▶ _Problem to work on_: Filter the entries below, keeping only lines with the word "involved".

▶ _Recorded data_:
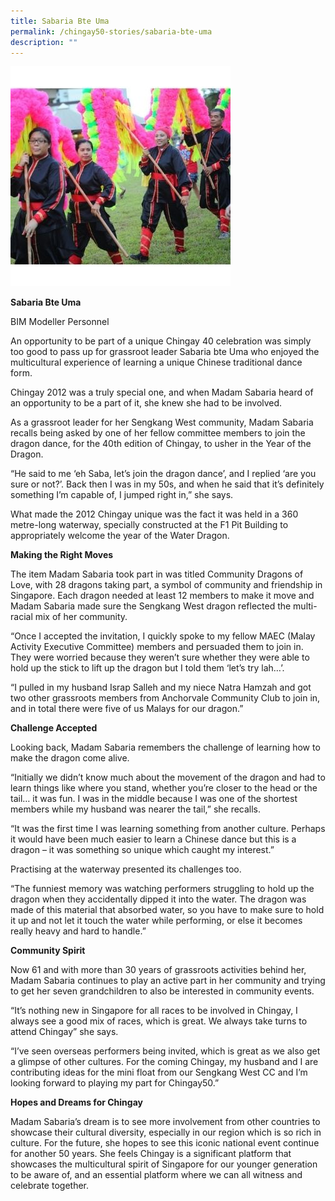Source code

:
 ```yaml
---
title: Sabaria Bte Uma
permalink: /chingay50-stories/sabaria-bte-uma
description: ""
---
```

![](/images/Chingay50%20Stories/sabaria-bte-uma-50storiesimage.jpg)

**Sabaria Bte Uma**

BIM Modeller Personnel

An opportunity to be part of a unique Chingay 40 celebration was simply too good to pass up for grassroot leader Sabaria bte Uma who enjoyed the multicultural experience of learning a unique Chinese traditional dance form.

Chingay 2012 was a truly special one, and when Madam Sabaria heard of an opportunity to be a part of it, she knew she had to be involved.

As a grassroot leader for her Sengkang West community, Madam Sabaria recalls being asked by one of her fellow committee members to join the dragon dance, for the 40th edition of Chingay, to usher in the Year of the Dragon.

“He said to me ‘eh Saba, let’s join the dragon dance’, and I replied ‘are you sure or not?’. Back then I was in my 50s, and when he said that it’s definitely something I’m capable of, I jumped right in,” she says.

What made the 2012 Chingay unique was the fact it was held in a 360 metre-long waterway, specially constructed at the F1 Pit Building to appropriately welcome the year of the Water Dragon.

 

**Making the Right Moves**

The item Madam Sabaria took part in was titled Community Dragons of Love, with 28 dragons taking part, a symbol of community and friendship in Singapore. Each dragon needed at least 12 members to make it move and Madam Sabaria made sure the Sengkang West dragon reflected the multi-racial mix of her community.

“Once I accepted the invitation, I quickly spoke to my fellow MAEC (Malay Activity Executive Committee) members and persuaded them to join in. They were worried because they weren’t sure whether they were able to hold up the stick to lift up the dragon but I told them ‘let’s try lah…’.

“I pulled in my husband Israp Salleh and my niece Natra Hamzah and got two other grassroots members from Anchorvale Community Club to join in, and in total there were five of us Malays for our dragon.” 

 

**Challenge Accepted**

Looking back, Madam Sabaria remembers the challenge of learning how to make the dragon come alive.

“Initially we didn’t know much about the movement of the dragon and had to learn things like where you stand, whether you’re closer to the head or the tail… it was fun. I was in the middle because I was one of the shortest members while my husband was nearer the tail,” she recalls.

“It was the first time I was learning something from another culture. Perhaps it would have been much easier to learn a Chinese dance but this is a dragon – it was something so unique which caught my interest.”

Practising at the waterway presented its challenges too.

“The funniest memory was watching performers struggling to hold up the dragon when they accidentally dipped it into the water. The dragon was made of this material that absorbed water, so you have to make sure to hold it up and not let it touch the water while performing, or else it becomes really heavy and hard to handle.”

 

**Community Spirit**

Now 61 and with more than 30 years of grassroots activities behind her, Madam Sabaria continues to play an active part in her community and trying to get her seven grandchildren to also be interested in community events.

“It’s nothing new in Singapore for all races to be involved in Chingay, I always see a good mix of races, which is great. We always take turns to attend Chingay” she says.

“I’ve seen overseas performers being invited, which is great as we also get a glimpse of other cultures. For the coming Chingay, my husband and I are contributing ideas for the mini float from our Sengkang West CC and I’m looking forward to playing my part for Chingay50.”

 

**Hopes and Dreams for Chingay**

Madam Sabaria’s dream is to see more involvement from other countries to showcase their cultural diversity, especially in our region which is so rich in culture. For the future, she hopes to see this iconic national event continue for another 50 years. She feels Chingay is a significant platform that showcases the multicultural spirit of Singapore for our younger generation to be aware of, and an essential platform where we can all witness and celebrate together.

▶ _Solution below_:
Chingay 2012 was a truly special one, and when Madam Sabaria heard of an opportunity to be a part of it, she knew she had to be involved.
“It’s nothing new in Singapore for all races to be involved in Chingay, I always see a good mix of races, which is great. We always take turns to attend Chingay” she says.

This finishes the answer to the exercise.